[Saved data entries]
——————————

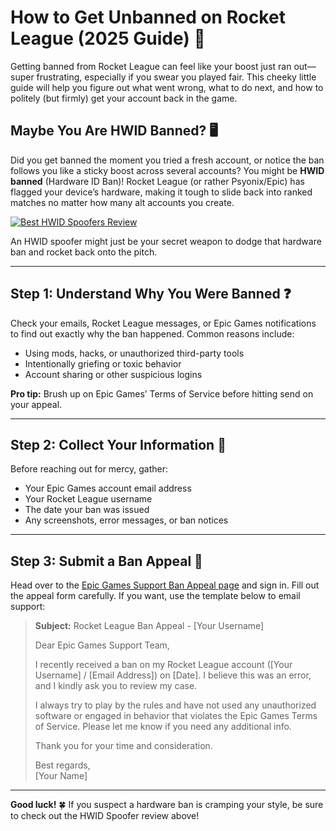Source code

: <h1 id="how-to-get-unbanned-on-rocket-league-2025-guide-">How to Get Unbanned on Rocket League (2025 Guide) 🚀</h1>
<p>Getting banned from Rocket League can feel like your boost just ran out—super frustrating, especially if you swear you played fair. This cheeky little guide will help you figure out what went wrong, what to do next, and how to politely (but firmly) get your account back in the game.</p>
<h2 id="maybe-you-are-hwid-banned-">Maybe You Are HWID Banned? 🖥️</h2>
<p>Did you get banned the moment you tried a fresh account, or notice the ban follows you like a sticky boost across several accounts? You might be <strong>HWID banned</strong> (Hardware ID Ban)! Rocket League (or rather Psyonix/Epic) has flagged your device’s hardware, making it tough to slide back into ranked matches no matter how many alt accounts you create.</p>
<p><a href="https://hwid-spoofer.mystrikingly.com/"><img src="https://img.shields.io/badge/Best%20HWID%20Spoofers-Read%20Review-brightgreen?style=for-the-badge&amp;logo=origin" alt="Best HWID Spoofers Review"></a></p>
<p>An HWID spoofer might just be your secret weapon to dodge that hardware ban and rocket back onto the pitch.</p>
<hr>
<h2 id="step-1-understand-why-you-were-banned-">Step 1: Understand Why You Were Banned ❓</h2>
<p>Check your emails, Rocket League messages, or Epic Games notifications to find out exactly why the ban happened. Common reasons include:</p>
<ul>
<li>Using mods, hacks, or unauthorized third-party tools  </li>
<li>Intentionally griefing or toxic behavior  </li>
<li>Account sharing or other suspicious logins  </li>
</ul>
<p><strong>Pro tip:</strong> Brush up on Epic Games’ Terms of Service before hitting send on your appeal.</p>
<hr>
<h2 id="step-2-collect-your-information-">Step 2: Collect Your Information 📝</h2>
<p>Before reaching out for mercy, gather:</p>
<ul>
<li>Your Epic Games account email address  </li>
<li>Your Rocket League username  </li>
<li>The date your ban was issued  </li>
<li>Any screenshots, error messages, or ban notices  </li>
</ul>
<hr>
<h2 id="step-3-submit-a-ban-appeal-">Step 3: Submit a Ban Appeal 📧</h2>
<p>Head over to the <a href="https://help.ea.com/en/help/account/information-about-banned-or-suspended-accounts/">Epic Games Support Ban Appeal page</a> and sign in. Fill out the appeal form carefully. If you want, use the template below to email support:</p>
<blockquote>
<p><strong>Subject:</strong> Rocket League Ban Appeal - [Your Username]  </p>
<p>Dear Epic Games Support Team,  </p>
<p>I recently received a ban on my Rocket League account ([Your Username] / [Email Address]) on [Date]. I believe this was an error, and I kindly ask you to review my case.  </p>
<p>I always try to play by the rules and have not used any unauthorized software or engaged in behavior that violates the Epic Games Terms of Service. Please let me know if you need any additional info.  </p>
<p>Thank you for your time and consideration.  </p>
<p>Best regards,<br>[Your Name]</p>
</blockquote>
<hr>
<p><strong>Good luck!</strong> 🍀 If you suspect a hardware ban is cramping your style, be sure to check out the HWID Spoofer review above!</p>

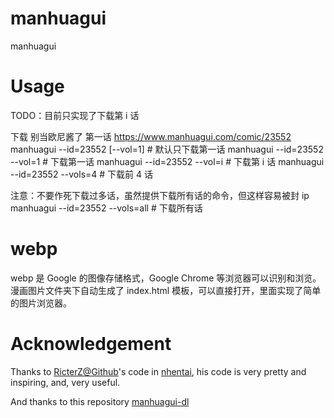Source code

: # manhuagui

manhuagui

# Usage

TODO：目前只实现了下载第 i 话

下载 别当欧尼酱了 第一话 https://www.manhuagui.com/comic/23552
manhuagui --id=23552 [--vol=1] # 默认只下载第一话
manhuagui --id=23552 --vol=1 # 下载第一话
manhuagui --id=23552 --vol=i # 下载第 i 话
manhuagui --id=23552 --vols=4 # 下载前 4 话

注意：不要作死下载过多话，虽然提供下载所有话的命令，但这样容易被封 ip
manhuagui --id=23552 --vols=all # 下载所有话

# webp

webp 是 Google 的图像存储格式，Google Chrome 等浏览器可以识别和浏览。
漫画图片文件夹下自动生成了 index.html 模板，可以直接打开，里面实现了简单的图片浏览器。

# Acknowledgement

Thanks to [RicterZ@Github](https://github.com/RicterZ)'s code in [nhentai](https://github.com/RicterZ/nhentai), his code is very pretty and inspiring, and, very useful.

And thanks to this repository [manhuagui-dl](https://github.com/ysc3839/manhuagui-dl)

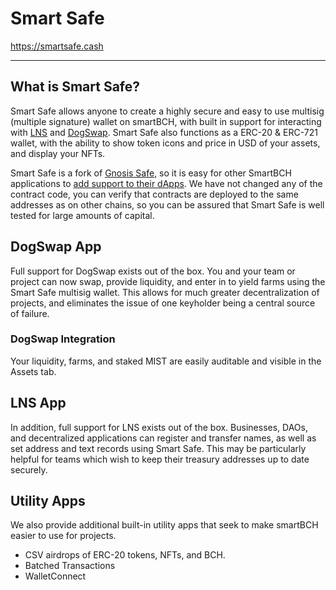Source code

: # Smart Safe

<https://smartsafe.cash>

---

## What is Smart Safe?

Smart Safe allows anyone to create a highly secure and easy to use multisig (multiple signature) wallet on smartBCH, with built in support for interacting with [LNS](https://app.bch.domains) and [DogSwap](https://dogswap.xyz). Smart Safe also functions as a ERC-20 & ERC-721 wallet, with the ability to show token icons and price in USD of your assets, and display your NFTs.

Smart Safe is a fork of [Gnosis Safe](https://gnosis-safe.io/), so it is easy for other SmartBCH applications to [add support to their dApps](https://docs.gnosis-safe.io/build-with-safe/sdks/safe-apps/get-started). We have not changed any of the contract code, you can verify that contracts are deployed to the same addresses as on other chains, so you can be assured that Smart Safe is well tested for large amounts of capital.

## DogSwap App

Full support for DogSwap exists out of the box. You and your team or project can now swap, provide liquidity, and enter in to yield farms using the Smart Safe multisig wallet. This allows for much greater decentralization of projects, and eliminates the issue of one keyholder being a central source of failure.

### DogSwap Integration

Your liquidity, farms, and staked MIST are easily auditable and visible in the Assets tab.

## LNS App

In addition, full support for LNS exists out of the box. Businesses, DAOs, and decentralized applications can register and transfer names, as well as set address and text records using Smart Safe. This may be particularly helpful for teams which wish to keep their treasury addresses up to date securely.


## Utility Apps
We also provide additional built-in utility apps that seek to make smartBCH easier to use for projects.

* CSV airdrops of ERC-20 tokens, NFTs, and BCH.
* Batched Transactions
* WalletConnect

——————————

* [DESCRIPTION OF THE TASK]: Reproduce each line of the data containing the word "might".

* [TASK RESULT]:
<p>Did you get banned the moment you tried a fresh account, or notice the ban follows you like a sticky boost across several accounts? You might be <strong>HWID banned</strong> (Hardware ID Ban)! Rocket League (or rather Psyonix/Epic) has flagged your device’s hardware, making it tough to slide back into ranked matches no matter how many alt accounts you create.</p>
<p>An HWID spoofer might just be your secret weapon to dodge that hardware ban and rocket back onto the pitch.</p>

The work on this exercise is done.